I have a collection that is shaped like this:
[
{
_id: ObjectId("5d8e8c9b8f8b9b7b7a8b4567"),
tags: {
language: [ 'en' ],
industries: [ 'agency', 'travel' ],
countries: [ 'ca', 'us' ],
regions: [ 'north-america' ],
}
},
{
_id: ObjectId("5d8e8c9b8f8b9b7b7a8b4568"),
tags: {
language: [ 'en', 'fr' ],
industries: [ 'travel' ],
countries: [ 'ca' ]
}
},
{
_id: ObjectId("5d8e8c9b8f8b9b7b7a8b4569"),
tags: {
language: [ 'en' ],
industries: [ 'agency', 'travel' ],
countries: [ 'ca', 'us' ],
regions: [ 'south-america' ]
}
},
]
and I would like to generate this as a result...
{
//* count of all documents
"count": 3,
//* count of all documents that contain any slug within the given category
"countWithCategorySlug": {
"language": 3,
"industries": 3,
"countries": 3,
"regions": 2
},
//* per category: count of documents that contain that slug in the givin category
"language" {
"en": 3,
"fr": 1
},
"industries" {
"agency": 2,
"travel": 3,
},
"countries" {
"ca": 3,
"us": 2
},
"regions" {
"north-america": 1,
"south-america": 1
}
}
super stuck so any help would be appreciated. :)

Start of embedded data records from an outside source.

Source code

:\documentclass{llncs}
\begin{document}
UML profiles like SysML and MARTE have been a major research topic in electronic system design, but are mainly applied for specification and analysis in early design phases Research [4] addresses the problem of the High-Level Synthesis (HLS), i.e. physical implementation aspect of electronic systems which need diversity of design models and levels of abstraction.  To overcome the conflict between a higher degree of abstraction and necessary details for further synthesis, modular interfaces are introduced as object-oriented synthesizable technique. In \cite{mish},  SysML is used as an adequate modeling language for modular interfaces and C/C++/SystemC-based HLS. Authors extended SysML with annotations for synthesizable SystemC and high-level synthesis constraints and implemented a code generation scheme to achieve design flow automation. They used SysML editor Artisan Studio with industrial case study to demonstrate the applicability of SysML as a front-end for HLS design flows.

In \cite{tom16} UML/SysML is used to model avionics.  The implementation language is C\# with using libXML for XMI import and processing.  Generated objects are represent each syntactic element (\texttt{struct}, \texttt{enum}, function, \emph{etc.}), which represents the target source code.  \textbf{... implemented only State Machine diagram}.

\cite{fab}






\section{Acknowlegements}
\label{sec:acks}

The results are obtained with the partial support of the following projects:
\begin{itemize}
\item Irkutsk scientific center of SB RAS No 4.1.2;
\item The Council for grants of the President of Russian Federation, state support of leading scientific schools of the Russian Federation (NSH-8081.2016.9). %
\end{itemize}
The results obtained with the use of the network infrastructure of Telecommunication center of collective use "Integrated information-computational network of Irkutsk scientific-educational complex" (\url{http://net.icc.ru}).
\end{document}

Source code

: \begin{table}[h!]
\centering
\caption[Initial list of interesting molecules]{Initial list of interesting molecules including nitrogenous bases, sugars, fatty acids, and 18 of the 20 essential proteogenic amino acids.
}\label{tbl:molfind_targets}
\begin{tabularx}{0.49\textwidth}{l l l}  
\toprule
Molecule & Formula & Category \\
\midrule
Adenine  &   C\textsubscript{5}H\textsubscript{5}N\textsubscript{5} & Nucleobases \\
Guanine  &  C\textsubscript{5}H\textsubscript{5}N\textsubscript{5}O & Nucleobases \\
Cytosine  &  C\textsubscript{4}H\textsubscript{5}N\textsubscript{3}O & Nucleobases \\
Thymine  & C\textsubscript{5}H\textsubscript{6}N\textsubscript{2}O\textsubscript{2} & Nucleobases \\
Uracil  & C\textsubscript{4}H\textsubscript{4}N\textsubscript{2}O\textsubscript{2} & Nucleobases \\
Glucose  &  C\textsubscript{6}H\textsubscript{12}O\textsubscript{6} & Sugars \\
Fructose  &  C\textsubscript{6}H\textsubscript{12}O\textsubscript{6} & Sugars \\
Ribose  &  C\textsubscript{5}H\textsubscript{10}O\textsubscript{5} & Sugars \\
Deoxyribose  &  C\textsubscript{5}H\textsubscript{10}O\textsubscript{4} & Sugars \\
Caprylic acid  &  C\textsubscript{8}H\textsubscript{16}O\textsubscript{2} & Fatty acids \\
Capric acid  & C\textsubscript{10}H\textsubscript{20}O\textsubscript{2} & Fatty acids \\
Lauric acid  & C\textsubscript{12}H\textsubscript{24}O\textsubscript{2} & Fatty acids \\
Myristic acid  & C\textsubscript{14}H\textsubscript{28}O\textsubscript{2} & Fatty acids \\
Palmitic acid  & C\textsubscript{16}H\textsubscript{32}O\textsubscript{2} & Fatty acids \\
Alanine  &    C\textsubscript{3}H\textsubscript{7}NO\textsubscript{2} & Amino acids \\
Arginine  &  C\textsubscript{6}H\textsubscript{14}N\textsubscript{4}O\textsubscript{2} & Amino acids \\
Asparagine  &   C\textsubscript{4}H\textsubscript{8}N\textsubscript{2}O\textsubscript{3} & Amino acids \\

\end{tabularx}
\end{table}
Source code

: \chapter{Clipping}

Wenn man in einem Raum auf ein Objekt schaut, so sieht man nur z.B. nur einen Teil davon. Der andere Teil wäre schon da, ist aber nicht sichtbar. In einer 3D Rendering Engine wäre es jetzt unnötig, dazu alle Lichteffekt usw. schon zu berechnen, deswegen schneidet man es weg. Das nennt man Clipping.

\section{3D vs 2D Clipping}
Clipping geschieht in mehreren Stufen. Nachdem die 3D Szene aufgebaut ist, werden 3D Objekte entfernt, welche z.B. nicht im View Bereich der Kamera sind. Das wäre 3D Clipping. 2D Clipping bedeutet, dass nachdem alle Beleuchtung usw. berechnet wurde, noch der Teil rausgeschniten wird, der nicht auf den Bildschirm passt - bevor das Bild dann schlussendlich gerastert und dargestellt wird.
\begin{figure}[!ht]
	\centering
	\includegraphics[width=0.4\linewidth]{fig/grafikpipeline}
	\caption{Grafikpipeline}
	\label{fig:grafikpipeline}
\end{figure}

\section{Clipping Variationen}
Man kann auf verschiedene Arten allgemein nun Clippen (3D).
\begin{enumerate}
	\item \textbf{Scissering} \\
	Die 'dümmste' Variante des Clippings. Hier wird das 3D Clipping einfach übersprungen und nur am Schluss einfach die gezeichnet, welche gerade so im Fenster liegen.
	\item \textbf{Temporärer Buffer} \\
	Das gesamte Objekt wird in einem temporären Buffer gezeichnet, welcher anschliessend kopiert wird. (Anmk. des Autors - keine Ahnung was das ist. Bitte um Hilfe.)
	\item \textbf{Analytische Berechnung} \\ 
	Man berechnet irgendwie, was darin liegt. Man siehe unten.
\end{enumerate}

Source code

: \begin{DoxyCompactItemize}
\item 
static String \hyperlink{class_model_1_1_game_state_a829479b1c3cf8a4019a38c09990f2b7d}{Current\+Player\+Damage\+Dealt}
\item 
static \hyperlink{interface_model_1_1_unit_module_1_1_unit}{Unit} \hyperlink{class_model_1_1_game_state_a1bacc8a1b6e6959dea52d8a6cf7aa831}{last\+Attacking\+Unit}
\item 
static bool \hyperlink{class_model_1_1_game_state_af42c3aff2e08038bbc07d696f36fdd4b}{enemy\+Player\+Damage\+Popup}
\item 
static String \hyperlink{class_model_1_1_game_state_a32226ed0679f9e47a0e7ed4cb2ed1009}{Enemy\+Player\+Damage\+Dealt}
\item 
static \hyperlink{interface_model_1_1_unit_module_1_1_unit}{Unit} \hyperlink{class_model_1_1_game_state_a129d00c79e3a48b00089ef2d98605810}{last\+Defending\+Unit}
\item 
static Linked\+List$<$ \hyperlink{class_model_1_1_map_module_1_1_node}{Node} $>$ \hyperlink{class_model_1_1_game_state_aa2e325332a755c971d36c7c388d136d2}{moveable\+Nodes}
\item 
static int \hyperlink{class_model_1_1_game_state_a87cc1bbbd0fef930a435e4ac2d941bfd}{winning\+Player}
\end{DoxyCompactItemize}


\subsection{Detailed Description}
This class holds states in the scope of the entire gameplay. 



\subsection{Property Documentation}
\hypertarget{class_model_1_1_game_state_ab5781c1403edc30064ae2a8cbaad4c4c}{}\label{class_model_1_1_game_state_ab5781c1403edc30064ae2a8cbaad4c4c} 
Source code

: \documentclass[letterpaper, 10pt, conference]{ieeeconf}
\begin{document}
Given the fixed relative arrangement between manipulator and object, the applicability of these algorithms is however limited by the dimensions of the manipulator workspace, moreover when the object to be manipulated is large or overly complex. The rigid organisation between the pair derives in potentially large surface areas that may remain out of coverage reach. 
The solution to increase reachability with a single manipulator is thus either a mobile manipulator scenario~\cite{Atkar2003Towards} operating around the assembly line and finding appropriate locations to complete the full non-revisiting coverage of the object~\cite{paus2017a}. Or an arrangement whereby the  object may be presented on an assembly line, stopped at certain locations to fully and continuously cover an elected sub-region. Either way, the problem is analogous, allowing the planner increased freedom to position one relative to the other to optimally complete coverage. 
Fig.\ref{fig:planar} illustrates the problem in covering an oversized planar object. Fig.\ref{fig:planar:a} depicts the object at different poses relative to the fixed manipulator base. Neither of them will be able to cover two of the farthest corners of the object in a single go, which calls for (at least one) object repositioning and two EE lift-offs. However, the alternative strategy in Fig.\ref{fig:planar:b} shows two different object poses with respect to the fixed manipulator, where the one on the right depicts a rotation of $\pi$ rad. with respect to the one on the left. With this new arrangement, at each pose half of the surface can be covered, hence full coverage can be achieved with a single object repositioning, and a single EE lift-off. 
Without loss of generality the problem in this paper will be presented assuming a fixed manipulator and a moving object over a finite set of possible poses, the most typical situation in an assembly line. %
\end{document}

The number of categories is unknown and I have a code solution that queries the list of disctint categories and slugs then for each one generates a $group stage... The resultant query is excessively big and there needs to be a better way... problem is that I have absolutely no idea on how to optimize it...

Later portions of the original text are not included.